Wednesday, August 04, 2010

Someday I will look back and laugh at the fears I had regarding being fired....

Or I will feel a sense of awe that I had a flash into the future. Today I feel like it could go either way. As I was sitting at work today, after a public shaming by my manager, I realized that I don't trust my own greatness. I am so afraid of failing, because I feel like I am not good enough. I seriously feel like I could be fired any time from my job. And I would not be surprised.

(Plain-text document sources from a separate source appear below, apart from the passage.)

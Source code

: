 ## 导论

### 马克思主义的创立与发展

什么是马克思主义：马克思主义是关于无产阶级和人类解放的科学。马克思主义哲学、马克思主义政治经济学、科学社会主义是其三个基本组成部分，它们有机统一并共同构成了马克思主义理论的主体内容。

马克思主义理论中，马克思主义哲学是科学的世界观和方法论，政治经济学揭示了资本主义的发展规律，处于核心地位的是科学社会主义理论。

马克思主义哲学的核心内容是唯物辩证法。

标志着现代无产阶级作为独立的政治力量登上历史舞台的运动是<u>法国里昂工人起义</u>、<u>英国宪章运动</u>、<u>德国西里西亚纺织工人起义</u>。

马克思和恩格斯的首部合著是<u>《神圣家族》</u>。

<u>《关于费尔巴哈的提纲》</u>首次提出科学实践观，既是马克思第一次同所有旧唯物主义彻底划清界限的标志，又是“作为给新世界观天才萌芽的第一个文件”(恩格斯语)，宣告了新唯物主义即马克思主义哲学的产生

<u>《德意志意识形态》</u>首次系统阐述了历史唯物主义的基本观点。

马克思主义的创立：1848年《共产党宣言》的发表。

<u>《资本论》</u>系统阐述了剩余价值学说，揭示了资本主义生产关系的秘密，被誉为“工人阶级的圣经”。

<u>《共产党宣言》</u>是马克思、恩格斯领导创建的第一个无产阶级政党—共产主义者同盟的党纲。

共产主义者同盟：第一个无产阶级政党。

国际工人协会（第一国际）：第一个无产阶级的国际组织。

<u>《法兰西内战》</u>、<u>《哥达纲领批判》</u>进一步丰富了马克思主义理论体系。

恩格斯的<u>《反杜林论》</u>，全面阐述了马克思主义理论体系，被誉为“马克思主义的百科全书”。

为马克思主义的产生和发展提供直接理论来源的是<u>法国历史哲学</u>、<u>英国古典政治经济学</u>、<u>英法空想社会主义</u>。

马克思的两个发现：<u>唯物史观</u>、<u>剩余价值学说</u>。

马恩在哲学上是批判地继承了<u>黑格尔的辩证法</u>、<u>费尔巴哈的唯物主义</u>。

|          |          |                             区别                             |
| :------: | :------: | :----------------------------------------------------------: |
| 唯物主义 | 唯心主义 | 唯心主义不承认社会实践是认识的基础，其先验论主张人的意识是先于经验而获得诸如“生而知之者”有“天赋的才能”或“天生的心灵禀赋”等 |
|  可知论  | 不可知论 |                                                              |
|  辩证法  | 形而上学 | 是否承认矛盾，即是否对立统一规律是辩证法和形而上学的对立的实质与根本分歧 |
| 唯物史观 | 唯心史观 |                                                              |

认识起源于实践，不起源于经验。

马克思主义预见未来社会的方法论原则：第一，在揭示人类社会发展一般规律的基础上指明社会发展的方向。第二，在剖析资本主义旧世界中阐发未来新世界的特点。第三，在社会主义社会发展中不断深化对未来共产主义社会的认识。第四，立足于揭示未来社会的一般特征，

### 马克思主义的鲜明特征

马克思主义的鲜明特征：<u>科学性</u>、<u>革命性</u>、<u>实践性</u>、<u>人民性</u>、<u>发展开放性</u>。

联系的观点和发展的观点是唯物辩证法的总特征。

Part of my fear is due to the crappy HR dept. at my job. Several people (who were incompetent) were let go after taking time off. I have been sick with food poisoning for the last 5 days (missing 3 days of work) and I walk in to the clinical director wanting to talk to me. I walk in to his office at 9am and wonder if I will lose my job this morning. I felt a sense of panic, and I tried to remain calm, but inside I was planning on moving in with my dad, putting my stuff in storage, and becoming a janitor (probably at my job which would be the ultimate). At the meeting the director (who is one of my best friends) tells me I do not have enough sick time to have 3 days off, and if I submit a sick time request a red flag will be set off in HR. Awesome. So I make it work, but being sick for 3 days means I now have to go to work on the anniversary of my mom death and when her body was found. Double awesome.

All day long I have felt not good enough. The afternoon meeting in which the manager highlighted all the ways I file wrong didn't help. Having people tell me they need paperwork right away didn't help either. I stayed late (later than the janitor, so I guess that's something), did some paper work, but all the time I felt less than the others I work with.

I carried that feeling home with me tonight. In the back of my head I thought about what being unemployed would do to me. I felt fear, shame, and all these negative emotions. I let it define me for a minute.

But then I said fuck it. I am more than my job. I am more than my degree. I am more than this organization. If I lose my job tomorrow, then bully for them. I the best I can be, and for the people I work for this is enough. I help bring about change and healing and love. Today I am enough.